- Film poster
- Directed by: Andrew Thorndike and Annelie Thorndike
- Written by: Günther Rücker, Andrew Thorndike, Annelie Thorndike, Karl-Eduard von Schnitzler
- Narrated by: Günther Rücker
- Cinematography: Kurt Stanke, Waldemar Ruge, Walter Fuchs, Joachim Lubinau, Ernst Kunstmann, Vera Futterlieb, Rudolf Ehrlich, Harry Kadoch
- Edited by: Ella Ulrich
- Music by: Paul Dessau
- Distributed by: DEFA
- Release date: 1956;
- Running time: 103 minutes
- Country: East Germany
- Language: German

= Du und mancher Kamerad =

1956 film

Du und mancher Kamerad is a 1956 East German documentary film by Andrew and Annelie Thorndike. In English-speaking countries it was titled You and Your Pal or The German Story. The film employed archival footage to draw connections between Imperial Germany, the government of the Weimar Republic, the Third Reich and the government of West Germany at the time. The film has an alternate title of Krieg oder Frieden and is the best-known of the Thorndike films.

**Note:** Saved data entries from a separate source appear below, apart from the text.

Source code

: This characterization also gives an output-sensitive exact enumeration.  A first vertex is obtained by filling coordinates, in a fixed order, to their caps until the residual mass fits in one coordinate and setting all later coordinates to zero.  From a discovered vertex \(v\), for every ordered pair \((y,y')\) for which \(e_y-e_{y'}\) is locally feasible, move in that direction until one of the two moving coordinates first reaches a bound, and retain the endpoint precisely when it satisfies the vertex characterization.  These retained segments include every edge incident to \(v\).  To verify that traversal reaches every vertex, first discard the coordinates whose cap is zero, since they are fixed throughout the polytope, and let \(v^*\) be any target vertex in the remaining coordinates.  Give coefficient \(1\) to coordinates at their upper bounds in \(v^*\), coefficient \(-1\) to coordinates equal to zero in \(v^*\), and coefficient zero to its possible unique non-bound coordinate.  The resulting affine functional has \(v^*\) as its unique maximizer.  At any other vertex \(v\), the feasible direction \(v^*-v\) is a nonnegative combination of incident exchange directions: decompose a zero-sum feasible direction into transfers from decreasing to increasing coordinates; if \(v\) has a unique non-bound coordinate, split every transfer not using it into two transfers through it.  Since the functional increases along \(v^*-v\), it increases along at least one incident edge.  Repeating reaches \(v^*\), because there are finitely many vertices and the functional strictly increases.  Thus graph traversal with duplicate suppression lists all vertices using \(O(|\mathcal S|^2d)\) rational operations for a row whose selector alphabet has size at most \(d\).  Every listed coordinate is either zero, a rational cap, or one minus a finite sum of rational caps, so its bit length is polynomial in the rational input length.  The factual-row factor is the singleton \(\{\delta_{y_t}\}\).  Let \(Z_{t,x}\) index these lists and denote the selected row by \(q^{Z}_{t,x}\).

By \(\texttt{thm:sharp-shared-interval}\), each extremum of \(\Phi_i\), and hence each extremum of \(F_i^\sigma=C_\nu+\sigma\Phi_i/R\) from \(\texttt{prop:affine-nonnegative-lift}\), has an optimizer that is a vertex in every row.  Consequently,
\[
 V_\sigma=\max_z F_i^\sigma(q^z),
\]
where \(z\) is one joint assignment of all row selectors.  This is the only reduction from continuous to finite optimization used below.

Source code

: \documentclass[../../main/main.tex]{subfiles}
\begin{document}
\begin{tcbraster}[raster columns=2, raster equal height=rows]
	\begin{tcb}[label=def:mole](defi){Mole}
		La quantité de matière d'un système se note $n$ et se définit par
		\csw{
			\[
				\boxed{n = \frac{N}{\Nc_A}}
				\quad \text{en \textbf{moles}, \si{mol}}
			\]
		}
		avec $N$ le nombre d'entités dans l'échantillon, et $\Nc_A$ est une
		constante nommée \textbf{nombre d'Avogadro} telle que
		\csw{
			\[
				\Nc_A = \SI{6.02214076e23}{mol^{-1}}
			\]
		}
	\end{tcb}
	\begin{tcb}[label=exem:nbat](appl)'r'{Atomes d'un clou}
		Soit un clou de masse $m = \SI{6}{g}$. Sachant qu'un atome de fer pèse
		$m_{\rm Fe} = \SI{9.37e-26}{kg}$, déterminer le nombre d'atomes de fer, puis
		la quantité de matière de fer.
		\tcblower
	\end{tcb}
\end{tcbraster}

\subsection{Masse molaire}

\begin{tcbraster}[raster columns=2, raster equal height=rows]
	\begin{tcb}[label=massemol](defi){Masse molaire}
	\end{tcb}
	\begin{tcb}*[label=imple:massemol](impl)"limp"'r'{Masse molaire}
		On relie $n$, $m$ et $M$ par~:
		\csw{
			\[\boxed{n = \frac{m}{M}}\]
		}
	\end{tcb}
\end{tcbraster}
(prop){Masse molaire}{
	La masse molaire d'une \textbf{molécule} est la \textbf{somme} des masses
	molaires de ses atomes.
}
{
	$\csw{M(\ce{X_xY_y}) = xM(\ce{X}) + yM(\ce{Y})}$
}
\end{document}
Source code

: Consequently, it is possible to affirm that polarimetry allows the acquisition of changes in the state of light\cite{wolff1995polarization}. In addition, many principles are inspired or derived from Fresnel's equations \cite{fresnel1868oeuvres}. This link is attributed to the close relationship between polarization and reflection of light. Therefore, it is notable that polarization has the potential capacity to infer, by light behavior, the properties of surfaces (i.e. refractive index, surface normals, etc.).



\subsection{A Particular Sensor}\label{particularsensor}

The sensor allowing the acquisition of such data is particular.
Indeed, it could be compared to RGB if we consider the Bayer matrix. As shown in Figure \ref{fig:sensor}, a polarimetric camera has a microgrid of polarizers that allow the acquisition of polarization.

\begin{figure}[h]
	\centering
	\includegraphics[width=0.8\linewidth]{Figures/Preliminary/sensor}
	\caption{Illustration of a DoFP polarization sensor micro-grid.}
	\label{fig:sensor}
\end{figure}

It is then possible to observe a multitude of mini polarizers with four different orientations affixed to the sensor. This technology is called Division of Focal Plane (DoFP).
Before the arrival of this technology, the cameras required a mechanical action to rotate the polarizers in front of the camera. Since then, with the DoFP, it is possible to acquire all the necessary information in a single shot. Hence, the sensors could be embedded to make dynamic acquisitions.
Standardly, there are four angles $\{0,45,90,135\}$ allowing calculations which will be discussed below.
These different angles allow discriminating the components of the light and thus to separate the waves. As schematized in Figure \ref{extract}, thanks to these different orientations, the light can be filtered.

An East German newspaper claimed that the film was well received in the United Kingdom. It was banned in West Germany and remained so some years after its release; some subsequent films directed by the Thorndikes were banned in Great Britain by the British Board of Film Classification. When the film ran in Dublin in 1960, the Fine Gael opposition complained in the Dáil that it should have been banned by the Official Censor of Films for meeting the statutory criterion of being "subversive of public morality".